C'est que la poésie, comme tous les arts, à cette époque de transition, n'offrait que des imitations ou des copies d'un type commun ; rarement une idée neuve, avec une forme nouvelle, parvenait à se faire jour au milieu de toutes ces formes, de toutes ces idées, vieillies et usées ; dès que le génie se révélait par quelque œuvre de haute création, la médiocrité s'en emparait aussitôt pour la soumettre à des déguisements et à des métamorphoses successives. Ainsi, l'auteur inconnu de la Danse macabre n'eut pas plutôt créé cette sublime moquerie de la fragilité humaine et de l'égalité mortelle, que, de toutes parts, non seulement en France, mais dans l'Europe entière, on entendit grincer le rebec de la Mort, préludant à la dernière danse, et de graves méditations émurent les chrétiens, au spectacle de cette ronde inévitable qui embrasse dans-ses replis les palais comme les chaumières et mène au tombeau le pape comme le laboureur. Partout la Danse des morts déroula sa lugubre et fantastique allégorie : ce n'était plus une représentation mimique, jouée devant le peuple, dans le cimetière des Innocents à Paris ; c'était un éternel sujet de sculpture, de peinture, de poésie, de décoration, qu'on répétait sans cesse, même aux yeux des dames, même aux yeux des rois ; elle reparaissait, peinte sur les murs des églises et des hôtels, sculptée sur les chapiteaux des colonnes, ciselée sur la garde et le fourreau des épées, gravée dans les encadrements des miroirs, dans les ornements des livres d'Heures. Les vieux huitains dialogués entre la Mort et ses victimes furent imprimés bien des fois, augmentés, changés ou travestis par les éditeurs : la Danse des hommes, la Danse des femmes, la Danse des aveugles, tout prenait en vers l'image d'une Danse, dans laquelle la Mort, la Fortune, l'Amour ou quelque personnage allégorique faisait le rôle de ménétrier.
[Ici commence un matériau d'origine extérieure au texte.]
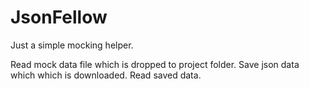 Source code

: # JsonFellow

Just a simple mocking helper.

Read mock data file which is dropped to project folder.
Save json data which which is downloaded.
Read saved data.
Ensuite l'allégorie se jeta dans une autre route : un Allemand, Sébastien Brandt, avait écrit en latin une étrange moralité, intitulée Navis stultifera (la Nef des fous) ; le Monde y était figuré comme un grand vaisseau, où tous les fous s'embarquaient. Cette fantaisie ne réussit pas moins en France qu'en Allemagne ; on la traduisit, on l'imita, et les imitations allèrent toutes à bon port : la Nef des Folles, selon les cinq sens de Nature ; la Nef des Dames ; la Nef des Princes. Le Roman de la Rose dominait encore toute la littérature, avant que le Livre de François Rabelais eût conquis pareille influence universelle : ce ne furent pas seulement les alchimistes qui cherchèrent de l'or, mais les poètes qui en trouvèrent, dans ce roman mystérieux, que les curieux du Grand-Œuvre métallique ou poétique ne se lassaient pas de fouiller ; vingt poèmes sortirent de ce creuset ; la matière restait toujours la même ; l'imagination la plus hardie ne s'aventurait qu'en tremblant hors du domaine de l'imitation. Le Roman de la Rose renaissait, sous les titres de la Chasse, et le Départ d'Amour, du Château de Labour, de la Forêt de Conscience, et sous des transformations également bizarres, avec la froideur de l'allégorie et l'obscurité de la métaphysique ; les vices, les vertus, les passions, les idées les plus vagues étaient personnifiées et matérialisées. Par exemple, dans le Séjour d'Honneur, poème ou roman d'Octavien de Saint-Gelais, l'Homme ou l'Acteur est conduit par Sensualité, dans le chemin de Fleurie-Jeunesse jusqu'au port de Mondaine-Liesse ; il aborde à l'île de Vaine-Espérance, à travers la mer Mondaine-Périlleuse ; il franchit le Val du monde, s'endort au logis de Cas-Fatal, pénètre dans la Forêt d'Aventures, arrive au Château d'Honneur, s'efforce de monter l'Échelle de Fortune, et ne veut plus d'autre guide que Raison. Tel est à peu près le cadre ordinaire de tous les poèmes issus du Roman de la Rose, calques pâles et glacés d'un dessin original, parfait dans son genre, et plein de verve et de coloris.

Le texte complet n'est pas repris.